‘October 1’ star, Fabian Lojede speaks on making ‘Comatose’
In an exclusive chat with Pulse,Lojede explains why he chose to make a movie adaptation of the play written by Canadian based Nigerian playwright, Jude Idada. The co-producer of the movie further says the movie also delved into some of the issues and challenges in several African societies.
“I chose ‘Comatose’ for a number of reasons. When I read the play, which was written by a very good friend of mine, Jude Idada, based in Canada, I actually couldn’t put it down until I finished it. It was one of those stories, one of those scripts that you know, it was a real page-turner. And was such a contained story that allows us to explore so many things that I personally find troubling within black and African societies,” Lojede began.
Explaining further on how emotionally attached he is to the movie, the ‘Jacob’s Cross’ star said ‘Comatose’ thematically touches on issues bordering on African culture, spirituality and politics.

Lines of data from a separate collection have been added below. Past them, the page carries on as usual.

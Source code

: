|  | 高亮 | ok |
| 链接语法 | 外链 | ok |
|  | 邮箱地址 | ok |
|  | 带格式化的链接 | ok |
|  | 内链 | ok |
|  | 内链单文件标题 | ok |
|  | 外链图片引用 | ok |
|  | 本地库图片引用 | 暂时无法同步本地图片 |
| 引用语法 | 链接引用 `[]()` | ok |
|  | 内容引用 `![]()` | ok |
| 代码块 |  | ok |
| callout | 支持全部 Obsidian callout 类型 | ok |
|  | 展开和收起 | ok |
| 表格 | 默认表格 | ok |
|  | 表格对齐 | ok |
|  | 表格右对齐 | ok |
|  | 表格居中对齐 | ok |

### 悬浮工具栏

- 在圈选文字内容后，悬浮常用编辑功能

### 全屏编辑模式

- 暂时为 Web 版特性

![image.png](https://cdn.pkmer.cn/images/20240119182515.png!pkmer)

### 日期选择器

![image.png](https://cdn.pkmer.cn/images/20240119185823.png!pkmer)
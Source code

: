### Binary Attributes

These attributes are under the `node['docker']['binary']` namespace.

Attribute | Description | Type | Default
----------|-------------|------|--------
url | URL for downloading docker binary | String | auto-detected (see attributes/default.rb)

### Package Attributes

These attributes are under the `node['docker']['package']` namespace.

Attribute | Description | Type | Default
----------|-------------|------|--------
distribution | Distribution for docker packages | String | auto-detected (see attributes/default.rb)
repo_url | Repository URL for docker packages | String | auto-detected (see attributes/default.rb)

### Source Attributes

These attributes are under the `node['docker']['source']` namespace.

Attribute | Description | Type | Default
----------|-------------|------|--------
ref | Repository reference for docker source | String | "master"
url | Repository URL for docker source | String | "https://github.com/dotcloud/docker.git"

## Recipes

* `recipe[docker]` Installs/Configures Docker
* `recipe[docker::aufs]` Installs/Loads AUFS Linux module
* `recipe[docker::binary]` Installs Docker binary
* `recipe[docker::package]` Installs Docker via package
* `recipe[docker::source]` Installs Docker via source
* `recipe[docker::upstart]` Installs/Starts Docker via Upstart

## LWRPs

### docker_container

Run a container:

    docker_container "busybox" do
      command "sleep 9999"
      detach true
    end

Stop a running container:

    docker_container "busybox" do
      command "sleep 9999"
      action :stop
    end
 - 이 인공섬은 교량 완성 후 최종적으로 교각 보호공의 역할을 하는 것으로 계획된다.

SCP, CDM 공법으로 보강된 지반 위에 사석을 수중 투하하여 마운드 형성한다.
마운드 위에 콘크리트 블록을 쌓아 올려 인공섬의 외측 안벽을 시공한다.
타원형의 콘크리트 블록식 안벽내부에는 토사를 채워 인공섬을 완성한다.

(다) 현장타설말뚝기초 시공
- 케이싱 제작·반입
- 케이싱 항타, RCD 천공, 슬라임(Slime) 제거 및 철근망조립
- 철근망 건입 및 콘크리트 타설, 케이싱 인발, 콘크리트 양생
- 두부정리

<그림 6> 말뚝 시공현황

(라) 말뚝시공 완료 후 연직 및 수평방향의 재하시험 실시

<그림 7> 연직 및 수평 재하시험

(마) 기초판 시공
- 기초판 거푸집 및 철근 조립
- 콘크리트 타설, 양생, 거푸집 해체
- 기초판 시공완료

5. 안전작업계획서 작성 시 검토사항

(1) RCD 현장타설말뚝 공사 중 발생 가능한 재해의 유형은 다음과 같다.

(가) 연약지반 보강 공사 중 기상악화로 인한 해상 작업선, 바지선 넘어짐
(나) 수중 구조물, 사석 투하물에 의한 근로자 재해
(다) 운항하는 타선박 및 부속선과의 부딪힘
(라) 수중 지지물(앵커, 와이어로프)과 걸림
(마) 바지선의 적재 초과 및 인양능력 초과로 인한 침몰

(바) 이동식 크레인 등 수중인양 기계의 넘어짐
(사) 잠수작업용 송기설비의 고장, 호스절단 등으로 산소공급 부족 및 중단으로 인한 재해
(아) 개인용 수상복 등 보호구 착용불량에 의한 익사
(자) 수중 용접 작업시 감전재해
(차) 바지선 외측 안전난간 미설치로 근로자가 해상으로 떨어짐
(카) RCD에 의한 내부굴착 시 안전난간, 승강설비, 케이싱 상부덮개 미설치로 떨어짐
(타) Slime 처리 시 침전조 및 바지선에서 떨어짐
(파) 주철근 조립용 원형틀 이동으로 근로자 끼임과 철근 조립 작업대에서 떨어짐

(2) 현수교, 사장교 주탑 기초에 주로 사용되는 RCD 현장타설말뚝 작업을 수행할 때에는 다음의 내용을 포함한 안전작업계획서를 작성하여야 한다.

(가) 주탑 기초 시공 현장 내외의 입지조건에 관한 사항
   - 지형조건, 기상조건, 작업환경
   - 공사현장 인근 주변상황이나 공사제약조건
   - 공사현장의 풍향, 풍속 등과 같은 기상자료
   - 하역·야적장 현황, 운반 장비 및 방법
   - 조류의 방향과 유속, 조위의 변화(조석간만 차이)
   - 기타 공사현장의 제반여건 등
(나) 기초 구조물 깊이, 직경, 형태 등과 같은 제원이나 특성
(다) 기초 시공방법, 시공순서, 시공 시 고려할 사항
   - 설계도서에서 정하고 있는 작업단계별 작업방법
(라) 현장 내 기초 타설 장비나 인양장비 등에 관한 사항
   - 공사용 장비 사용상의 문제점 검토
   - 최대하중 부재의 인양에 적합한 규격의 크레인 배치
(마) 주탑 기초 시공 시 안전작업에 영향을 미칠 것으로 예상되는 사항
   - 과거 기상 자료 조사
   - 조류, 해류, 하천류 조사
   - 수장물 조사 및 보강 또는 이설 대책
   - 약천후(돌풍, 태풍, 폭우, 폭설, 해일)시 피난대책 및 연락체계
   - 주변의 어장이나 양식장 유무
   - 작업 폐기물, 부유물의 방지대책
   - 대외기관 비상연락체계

“In a way, ‘Comatose’ as a film is not just dealing with the issue of euthanasia, but from an African perspective, it’s also dealing with how, from a society point of view, there are so many things that in our society, actually in a state of comatose, whether it’s our culture, spirituality, politics, and the film in a way touches, thematically on some of these issues. So, I just felt compelled that this is the kind of story that touches a lot of things that I’m personally passionate about addressing or, or highlighting in movies,” he says.
‘Comatose’ has a blend of the cast from different parts of Africa and Hollywood, and Lojede says it’s the way to go in Africa. He went further to say aside from the similarities in movies, the collaboration is deliberate from a marketing point of view.
“Definitely. I think that’s the only way to go. In as much as Africa is not a country, it is a continent, but somehow we have shared experiences. And we have far more in common than we actually realize, but also just my marketing points of view. If you look at it from the perspective that, you know, as much as Nollywood or Nigeria is a huge market, we still have limitations in terms of distribution.
“And I believe the more we’re able to distribute our content in a more structured manner across Africa, obviously, the more marketable commercial it becomes, the bigger the market. And at the same time, what that does is it allows more African creatives to be able to monetize their work so it’s really important that we reach out and recognize that we have to trade with each other both creatively and otherwise you know we used to trade before white people came to Africa so I don’t see any reason why we can’t continue to do that and look at Africa as one holistic market,” the University of Ibadan graduate said.
Funding for films in many parts of Africa has become issue filmmakers and practitioners continue to discuss to proffer a lasting solution. Lojede explained how he got a soft loan from the KwaZulu-Natal Film Commission.
“We on our part, my company, 1Take Media, we kind of took the initiative. So we did have, we got some soft funding from a province in South Africa who bought in, KwaZulu-Natal Film Commission. And they’ve decided to take the leap of faith and see how they can work with South African and Nigerian producers.” Lojede told Pulse.
Continuing, he said, “So ‘Comatose’ in a way was more or less the first film in that in that in that endeavor, where we were allowed to use that African back funding for ‘Comatose’ knowing fully well that the lead actress will, you know, the two lead actresses myself and being born on Nigerians. And it’s still early, early days, but we’re testing the waters, and it’s worked out fine. It’s been, it’s more or less one of the first co-production if you if we can call it that, even though there wasn’t necessarily an organized or structured Nigerian co-founder.”
Lojede notes that he has always been passionate about pushing Pan Africanism in the creative space. For him, books by James Baldwin and Fela Anikulapo Kuti has shaped his mentality in being conscious of the battles faced by Africans in Africa and diaspora.